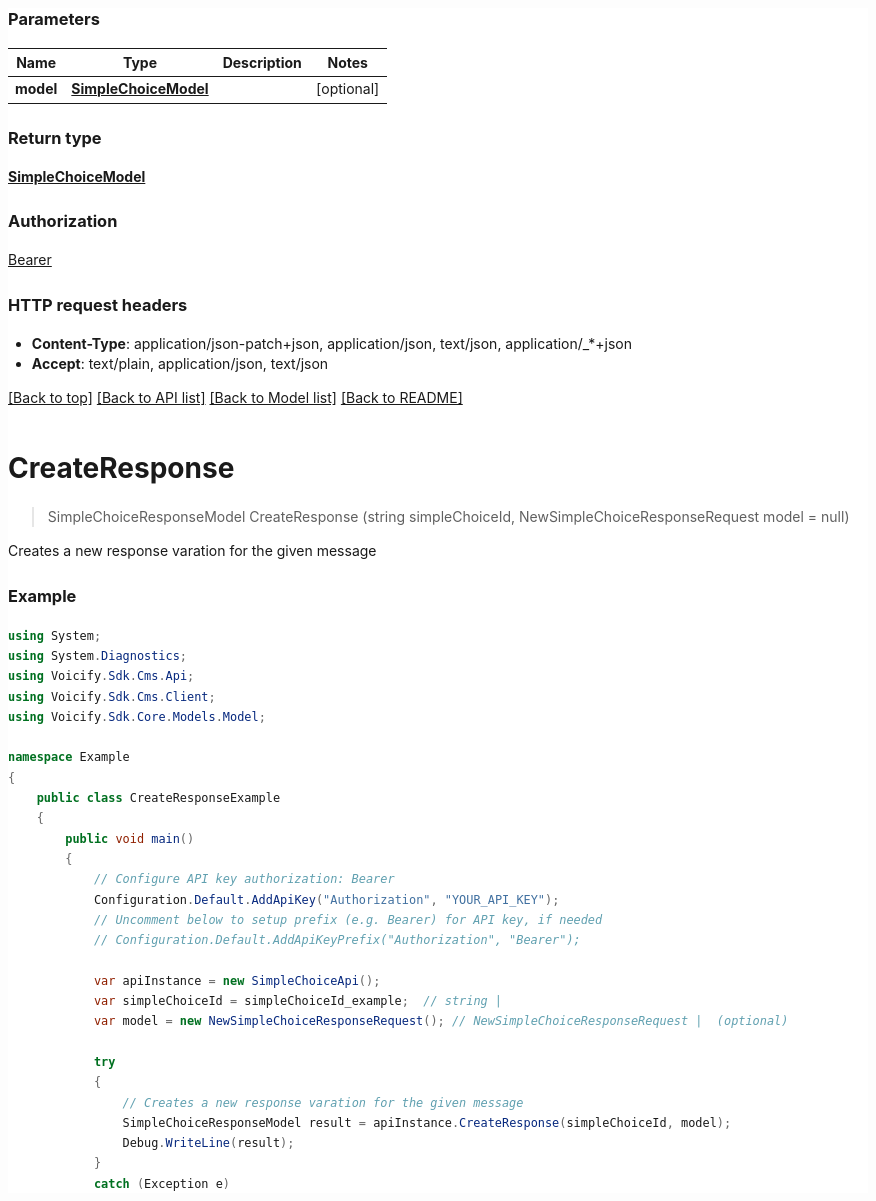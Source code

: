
 ```csharp
```

### Parameters

Name | Type | Description  | Notes
------------- | ------------- | ------------- | -------------
 **model** | [**SimpleChoiceModel**](SimpleChoiceModel.md)|  | [optional] 

### Return type

[**SimpleChoiceModel**](SimpleChoiceModel.md)

### Authorization

[Bearer](../README.md#Bearer)

### HTTP request headers

 - **Content-Type**: application/json-patch+json, application/json, text/json, application/_*+json
 - **Accept**: text/plain, application/json, text/json

[[Back to top]](#) [[Back to API list]](../README.md#documentation-for-api-endpoints) [[Back to Model list]](../README.md#documentation-for-models) [[Back to README]](../README.md)

<a name="createresponse"></a>
# **CreateResponse**
> SimpleChoiceResponseModel CreateResponse (string simpleChoiceId, NewSimpleChoiceResponseRequest model = null)

Creates a new response varation for the given message

### Example
```csharp
using System;
using System.Diagnostics;
using Voicify.Sdk.Cms.Api;
using Voicify.Sdk.Cms.Client;
using Voicify.Sdk.Core.Models.Model;

namespace Example
{
    public class CreateResponseExample
    {
        public void main()
        {
            // Configure API key authorization: Bearer
            Configuration.Default.AddApiKey("Authorization", "YOUR_API_KEY");
            // Uncomment below to setup prefix (e.g. Bearer) for API key, if needed
            // Configuration.Default.AddApiKeyPrefix("Authorization", "Bearer");

            var apiInstance = new SimpleChoiceApi();
            var simpleChoiceId = simpleChoiceId_example;  // string | 
            var model = new NewSimpleChoiceResponseRequest(); // NewSimpleChoiceResponseRequest |  (optional) 

            try
            {
                // Creates a new response varation for the given message
                SimpleChoiceResponseModel result = apiInstance.CreateResponse(simpleChoiceId, model);
                Debug.WriteLine(result);
            }
            catch (Exception e)
```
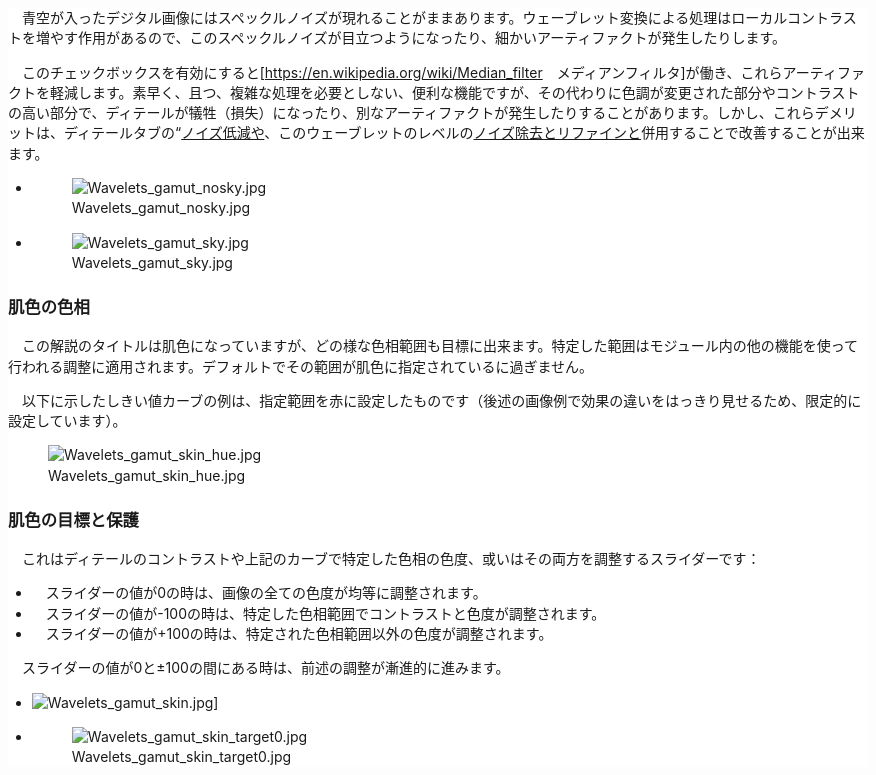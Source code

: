 　青空が入ったデジタル画像にはスペックルノイズが現れることがままあります。ウェーブレット変換による処理はローカルコントラストを増やす作用があるので、このスペックルノイズが目立つようになったり、細かいアーティファクトが発生したりします。

　このチェックボックスを有効にすると\[<https://en.wikipedia.org/wiki/Median_filter>　メディアンフィルタ\]が働き、これらアーティファクトを軽減します。素早く、且つ、複雑な処理を必要としない、便利な機能ですが、その代わりに色調が変更された部分やコントラストの高い部分で、ディテールが犠牲（損失）になったり、別なアーティファクトが発生したりすることがあります。しかし、これらデメリットは、ディテールタブの“[ノイズ低減や](Noise_Reduction/jp.md)、このウェーブレットのレベルの[ノイズ除去とリファインと](Wavelet_Levels/jp#ノイズ除去とリファイン.md)併用することで改善することが出来ます。

<div>

- <figure>
  <img src="Wavelets_gamut_nosky.jpg" title="Wavelets_gamut_nosky.jpg" />
  <figcaption>Wavelets_gamut_nosky.jpg</figcaption>
  </figure>

- <figure>
  <img src="Wavelets_gamut_sky.jpg" title="Wavelets_gamut_sky.jpg" />
  <figcaption>Wavelets_gamut_sky.jpg</figcaption>
  </figure>

</div>

### 肌色の色相

　この解説のタイトルは肌色になっていますが、どの様な色相範囲も目標に出来ます。特定した範囲はモジュール内の他の機能を使って行われる調整に適用されます。デフォルトでその範囲が肌色に指定されているに過ぎません。

　以下に示したしきい値カーブの例は、指定範囲を赤に設定したものです（後述の画像例で効果の違いをはっきり見せるため、限定的に設定しています）。

<figure>
<img src="Wavelets_gamut_skin_hue.jpg"
title="Wavelets_gamut_skin_hue.jpg" />
<figcaption>Wavelets_gamut_skin_hue.jpg</figcaption>
</figure>

### 肌色の目標と保護

　これはディテールのコントラストや上記のカーブで特定した色相の色度、或いはその両方を調整するスライダーです：

- 　スライダーの値が0の時は、画像の全ての色度が均等に調整されます。
- 　スライダーの値が-100の時は、特定した色相範囲でコントラストと色度が調整されます。
- 　スライダーの値が+100の時は、特定された色相範囲以外の色度が調整されます。

　スライダーの値が0と±100の間にある時は、前述の調整が漸進的に進みます。

<div>

- ![](Wavelets_gamut_skin.jpg "Wavelets_gamut_skin.jpg")\]

- <figure>
  <img src="Wavelets_gamut_skin_target0.jpg"
  title="Wavelets_gamut_skin_target0.jpg" />
  <figcaption>Wavelets_gamut_skin_target0.jpg</figcaption>
  </figure>
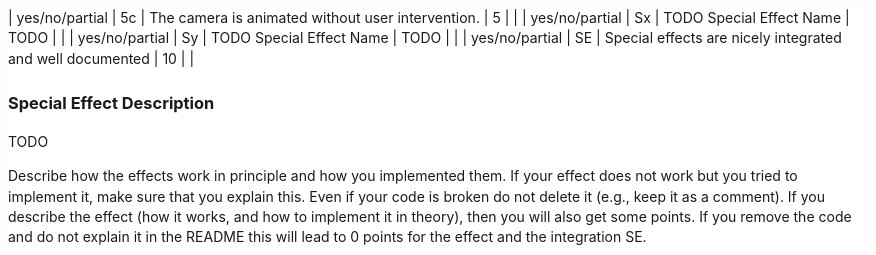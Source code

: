 | yes/no/partial | 5c | The camera is animated without user intervention.                                                      | 5           |                 |
| yes/no/partial | Sx | TODO Special Effect Name                                                                               | TODO        |                 |
| yes/no/partial | Sy | TODO Special Effect Name                                                                               | TODO        |                 |
| yes/no/partial | SE | Special effects are nicely integrated and well documented                                              | 10          |                 |

### Special Effect Description

TODO

Describe how the effects work in principle and how you implemented them. If your effect does not work but you tried to implement it, make sure that you explain this. Even if your code is broken do not delete it (e.g., keep it as a comment). If you describe the effect (how it works, and how to implement it in theory), then you will also get some points. If you remove the code and do not explain it in the README this will lead to 0 points for the effect and the integration SE.
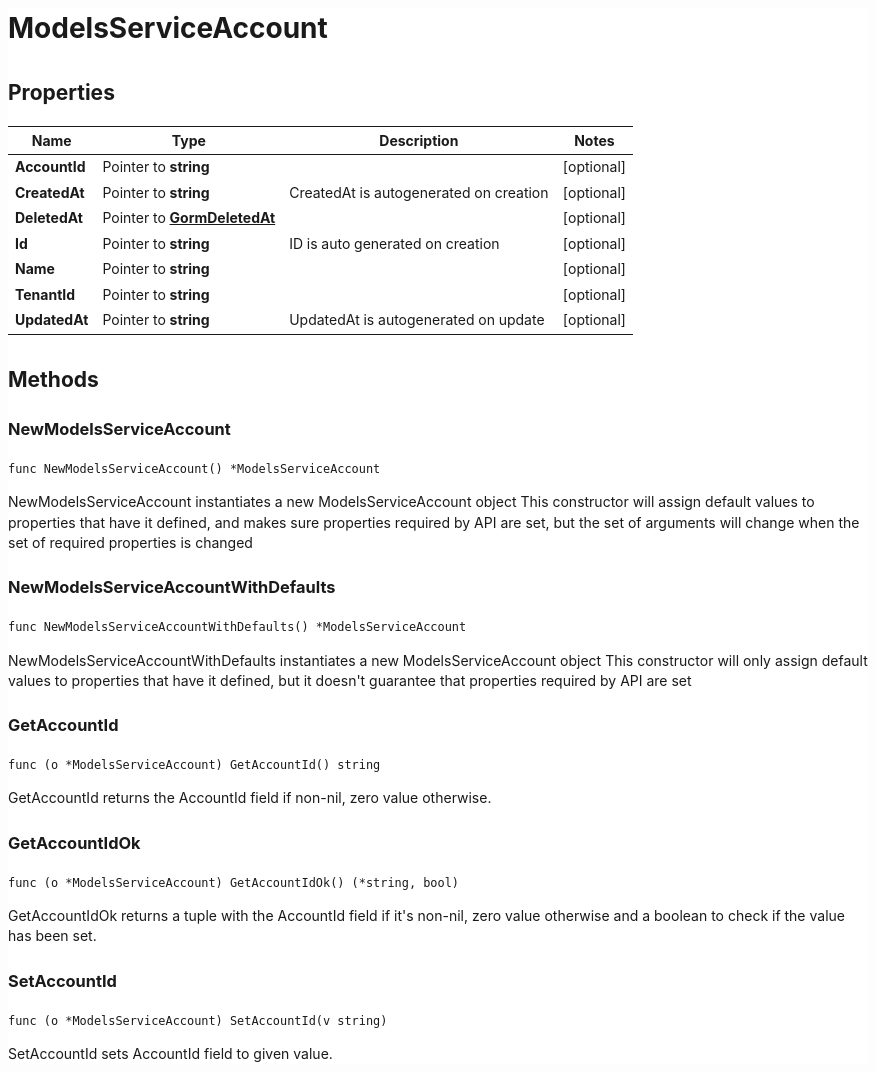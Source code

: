 # ModelsServiceAccount

## Properties

Name | Type | Description | Notes
------------ | ------------- | ------------- | -------------
**AccountId** | Pointer to **string** |  | [optional] 
**CreatedAt** | Pointer to **string** | CreatedAt is autogenerated on creation | [optional] 
**DeletedAt** | Pointer to [**GormDeletedAt**](GormDeletedAt.md) |  | [optional] 
**Id** | Pointer to **string** | ID is auto generated on creation | [optional] 
**Name** | Pointer to **string** |  | [optional] 
**TenantId** | Pointer to **string** |  | [optional] 
**UpdatedAt** | Pointer to **string** | UpdatedAt is autogenerated on update | [optional] 

## Methods

### NewModelsServiceAccount

`func NewModelsServiceAccount() *ModelsServiceAccount`

NewModelsServiceAccount instantiates a new ModelsServiceAccount object
This constructor will assign default values to properties that have it defined,
and makes sure properties required by API are set, but the set of arguments
will change when the set of required properties is changed

### NewModelsServiceAccountWithDefaults

`func NewModelsServiceAccountWithDefaults() *ModelsServiceAccount`

NewModelsServiceAccountWithDefaults instantiates a new ModelsServiceAccount object
This constructor will only assign default values to properties that have it defined,
but it doesn't guarantee that properties required by API are set

### GetAccountId

`func (o *ModelsServiceAccount) GetAccountId() string`

GetAccountId returns the AccountId field if non-nil, zero value otherwise.

### GetAccountIdOk

`func (o *ModelsServiceAccount) GetAccountIdOk() (*string, bool)`

GetAccountIdOk returns a tuple with the AccountId field if it's non-nil, zero value otherwise
and a boolean to check if the value has been set.

### SetAccountId

`func (o *ModelsServiceAccount) SetAccountId(v string)`

SetAccountId sets AccountId field to given value.
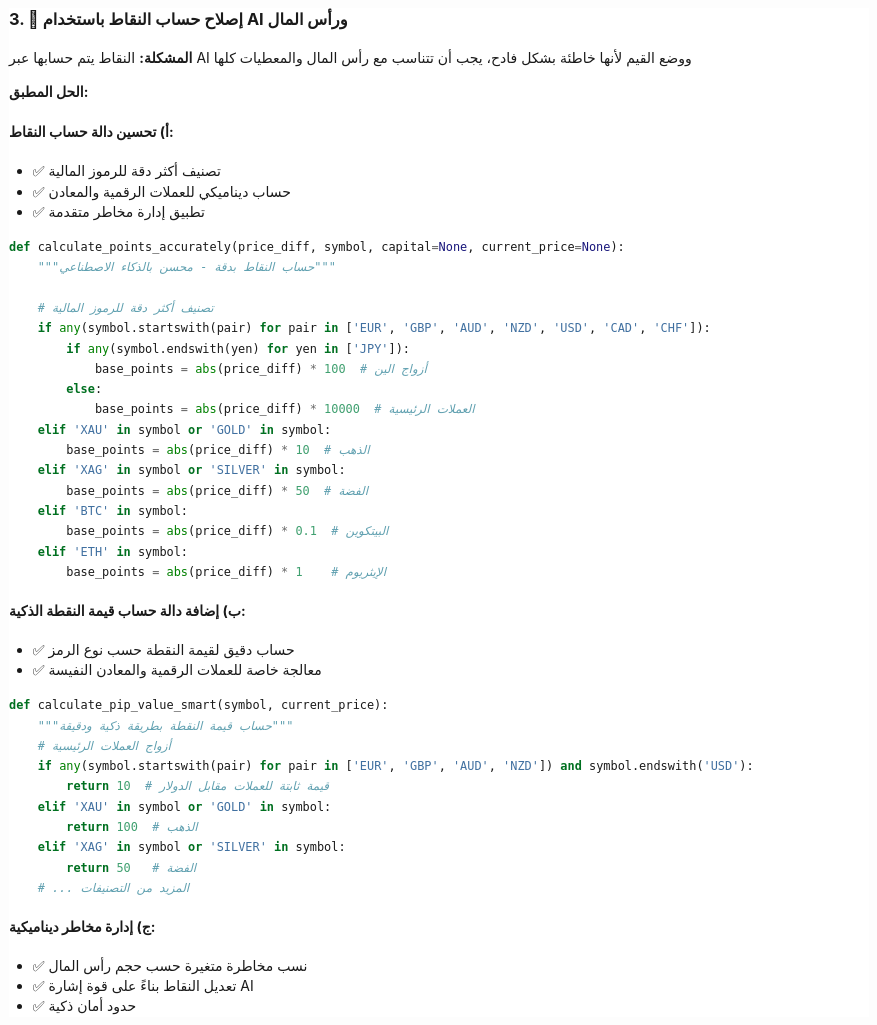### 3. 🎯 إصلاح حساب النقاط باستخدام AI ورأس المال
**المشكلة:** النقاط يتم حسابها عبر AI ووضع القيم لأنها خاطئة بشكل فادح، يجب أن تتناسب مع رأس المال والمعطيات كلها

**الحل المطبق:**

#### أ) تحسين دالة حساب النقاط:
- ✅ تصنيف أكثر دقة للرموز المالية
- ✅ حساب ديناميكي للعملات الرقمية والمعادن
- ✅ تطبيق إدارة مخاطر متقدمة

```python
def calculate_points_accurately(price_diff, symbol, capital=None, current_price=None):
    """حساب النقاط بدقة - محسن بالذكاء الاصطناعي"""
    
    # تصنيف أكثر دقة للرموز المالية
    if any(symbol.startswith(pair) for pair in ['EUR', 'GBP', 'AUD', 'NZD', 'USD', 'CAD', 'CHF']):
        if any(symbol.endswith(yen) for yen in ['JPY']):
            base_points = abs(price_diff) * 100  # أزواج الين
        else:
            base_points = abs(price_diff) * 10000  # العملات الرئيسية
    elif 'XAU' in symbol or 'GOLD' in symbol:
        base_points = abs(price_diff) * 10  # الذهب
    elif 'XAG' in symbol or 'SILVER' in symbol:
        base_points = abs(price_diff) * 50  # الفضة
    elif 'BTC' in symbol:
        base_points = abs(price_diff) * 0.1  # البيتكوين
    elif 'ETH' in symbol:
        base_points = abs(price_diff) * 1    # الإيثريوم
```

#### ب) إضافة دالة حساب قيمة النقطة الذكية:
- ✅ حساب دقيق لقيمة النقطة حسب نوع الرمز
- ✅ معالجة خاصة للعملات الرقمية والمعادن النفيسة

```python
def calculate_pip_value_smart(symbol, current_price):
    """حساب قيمة النقطة بطريقة ذكية ودقيقة"""
    # أزواج العملات الرئيسية
    if any(symbol.startswith(pair) for pair in ['EUR', 'GBP', 'AUD', 'NZD']) and symbol.endswith('USD'):
        return 10  # قيمة ثابتة للعملات مقابل الدولار
    elif 'XAU' in symbol or 'GOLD' in symbol:
        return 100  # الذهب
    elif 'XAG' in symbol or 'SILVER' in symbol:
        return 50   # الفضة
    # ... المزيد من التصنيفات
```

#### ج) إدارة مخاطر ديناميكية:
- ✅ نسب مخاطرة متغيرة حسب حجم رأس المال
- ✅ تعديل النقاط بناءً على قوة إشارة AI
- ✅ حدود أمان ذكية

##############################

### Task requirements
Tell me how many lines of the records include the word "apiInstance", replying with the number alone.

### Task result
2